* [WORK INSTRUCTIONS] If a line in the data below includes the string "patch", please return a copy of it.

* [Stored data entries]
= Beginning of Section =
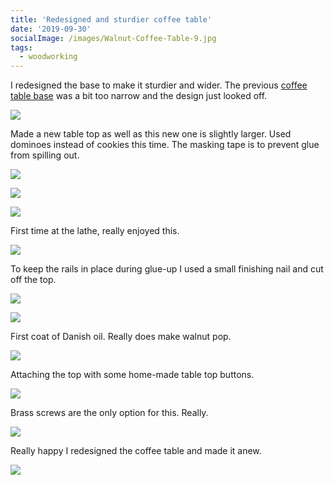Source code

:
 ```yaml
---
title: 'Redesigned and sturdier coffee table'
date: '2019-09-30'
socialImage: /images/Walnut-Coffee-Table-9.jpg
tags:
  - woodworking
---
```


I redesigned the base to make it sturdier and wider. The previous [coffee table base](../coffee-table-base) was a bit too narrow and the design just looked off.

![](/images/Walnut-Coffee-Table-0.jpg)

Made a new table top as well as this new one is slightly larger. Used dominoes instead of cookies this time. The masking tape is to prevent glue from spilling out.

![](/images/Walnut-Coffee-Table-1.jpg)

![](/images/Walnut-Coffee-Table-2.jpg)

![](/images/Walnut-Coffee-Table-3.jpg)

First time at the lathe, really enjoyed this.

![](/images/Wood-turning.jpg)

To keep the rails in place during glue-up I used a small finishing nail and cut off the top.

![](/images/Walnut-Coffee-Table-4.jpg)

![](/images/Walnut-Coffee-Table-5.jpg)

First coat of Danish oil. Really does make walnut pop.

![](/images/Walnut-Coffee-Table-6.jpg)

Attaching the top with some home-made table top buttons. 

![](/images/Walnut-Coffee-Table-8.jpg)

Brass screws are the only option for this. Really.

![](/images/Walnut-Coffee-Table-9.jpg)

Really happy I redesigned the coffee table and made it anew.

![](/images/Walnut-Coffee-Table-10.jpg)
= End of Section =
= Beginning of Section =
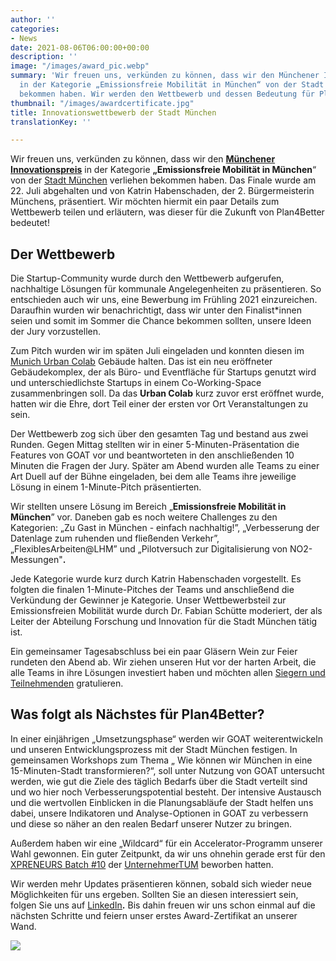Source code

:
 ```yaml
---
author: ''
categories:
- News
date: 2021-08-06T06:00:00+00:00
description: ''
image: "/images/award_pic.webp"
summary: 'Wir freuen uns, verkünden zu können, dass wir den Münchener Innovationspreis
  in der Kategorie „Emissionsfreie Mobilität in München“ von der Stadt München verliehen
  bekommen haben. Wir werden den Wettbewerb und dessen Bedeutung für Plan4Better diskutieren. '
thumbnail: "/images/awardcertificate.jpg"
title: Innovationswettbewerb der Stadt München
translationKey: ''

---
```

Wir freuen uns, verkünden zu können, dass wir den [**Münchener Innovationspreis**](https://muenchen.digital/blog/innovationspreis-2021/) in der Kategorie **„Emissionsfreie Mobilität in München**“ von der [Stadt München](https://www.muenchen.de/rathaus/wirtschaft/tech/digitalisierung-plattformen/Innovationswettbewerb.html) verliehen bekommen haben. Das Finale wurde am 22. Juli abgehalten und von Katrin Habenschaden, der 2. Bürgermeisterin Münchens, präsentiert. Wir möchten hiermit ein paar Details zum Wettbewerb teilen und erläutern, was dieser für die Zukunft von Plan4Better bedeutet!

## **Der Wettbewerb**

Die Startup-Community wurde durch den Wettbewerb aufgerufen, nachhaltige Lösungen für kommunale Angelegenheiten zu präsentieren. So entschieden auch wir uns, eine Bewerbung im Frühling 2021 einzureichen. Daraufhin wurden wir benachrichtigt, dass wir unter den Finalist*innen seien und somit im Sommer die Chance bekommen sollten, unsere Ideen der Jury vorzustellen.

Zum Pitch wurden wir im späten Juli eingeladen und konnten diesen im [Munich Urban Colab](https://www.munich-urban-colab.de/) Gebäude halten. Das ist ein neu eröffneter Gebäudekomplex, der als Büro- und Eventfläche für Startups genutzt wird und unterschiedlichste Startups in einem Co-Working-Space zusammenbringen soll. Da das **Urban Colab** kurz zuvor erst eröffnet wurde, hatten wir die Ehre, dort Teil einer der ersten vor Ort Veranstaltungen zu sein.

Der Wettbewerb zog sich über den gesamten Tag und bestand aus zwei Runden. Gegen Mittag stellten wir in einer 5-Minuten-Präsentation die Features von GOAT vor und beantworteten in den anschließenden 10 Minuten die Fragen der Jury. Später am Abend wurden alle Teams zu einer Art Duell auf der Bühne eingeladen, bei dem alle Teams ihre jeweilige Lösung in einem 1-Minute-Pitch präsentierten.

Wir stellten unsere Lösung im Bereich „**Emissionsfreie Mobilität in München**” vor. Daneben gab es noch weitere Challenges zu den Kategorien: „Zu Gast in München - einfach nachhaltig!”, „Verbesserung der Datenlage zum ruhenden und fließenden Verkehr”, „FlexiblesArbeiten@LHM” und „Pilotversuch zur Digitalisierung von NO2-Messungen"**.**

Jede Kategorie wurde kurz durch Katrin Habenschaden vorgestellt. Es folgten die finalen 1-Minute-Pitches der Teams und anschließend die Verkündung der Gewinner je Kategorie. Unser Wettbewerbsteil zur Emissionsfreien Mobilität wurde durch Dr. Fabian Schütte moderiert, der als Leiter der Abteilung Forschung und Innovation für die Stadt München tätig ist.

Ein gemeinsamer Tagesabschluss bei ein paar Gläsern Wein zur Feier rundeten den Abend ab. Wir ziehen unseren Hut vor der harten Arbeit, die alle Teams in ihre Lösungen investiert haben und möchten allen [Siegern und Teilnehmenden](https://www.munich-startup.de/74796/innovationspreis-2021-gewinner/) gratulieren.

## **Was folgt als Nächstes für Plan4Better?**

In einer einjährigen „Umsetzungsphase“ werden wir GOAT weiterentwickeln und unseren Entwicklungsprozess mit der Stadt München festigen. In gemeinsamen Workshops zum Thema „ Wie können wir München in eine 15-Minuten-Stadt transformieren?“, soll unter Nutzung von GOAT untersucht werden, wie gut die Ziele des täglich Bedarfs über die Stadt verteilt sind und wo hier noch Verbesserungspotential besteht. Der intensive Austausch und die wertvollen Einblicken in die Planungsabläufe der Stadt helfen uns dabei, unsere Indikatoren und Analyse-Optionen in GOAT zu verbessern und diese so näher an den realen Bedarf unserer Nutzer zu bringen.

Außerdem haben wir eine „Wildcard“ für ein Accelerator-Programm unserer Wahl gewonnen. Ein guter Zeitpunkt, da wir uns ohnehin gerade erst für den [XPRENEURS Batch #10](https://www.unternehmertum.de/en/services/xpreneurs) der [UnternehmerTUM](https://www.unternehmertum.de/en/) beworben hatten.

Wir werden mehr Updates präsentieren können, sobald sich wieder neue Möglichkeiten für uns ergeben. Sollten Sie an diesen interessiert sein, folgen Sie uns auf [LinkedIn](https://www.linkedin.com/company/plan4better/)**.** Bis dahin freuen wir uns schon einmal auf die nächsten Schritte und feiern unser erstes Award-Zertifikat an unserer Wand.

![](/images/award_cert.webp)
= End of Section =
= Beginning of Section =
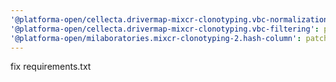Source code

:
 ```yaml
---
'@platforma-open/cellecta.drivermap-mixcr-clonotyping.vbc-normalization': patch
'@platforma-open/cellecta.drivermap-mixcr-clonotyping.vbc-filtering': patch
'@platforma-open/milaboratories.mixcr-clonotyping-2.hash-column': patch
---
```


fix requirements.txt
= End of Section =
* [TASK SOLUTION]
'@platforma-open/cellecta.drivermap-mixcr-clonotyping.vbc-normalization': patch
'@platforma-open/cellecta.drivermap-mixcr-clonotyping.vbc-filtering': patch
'@platforma-open/milaboratories.mixcr-clonotyping-2.hash-column': patch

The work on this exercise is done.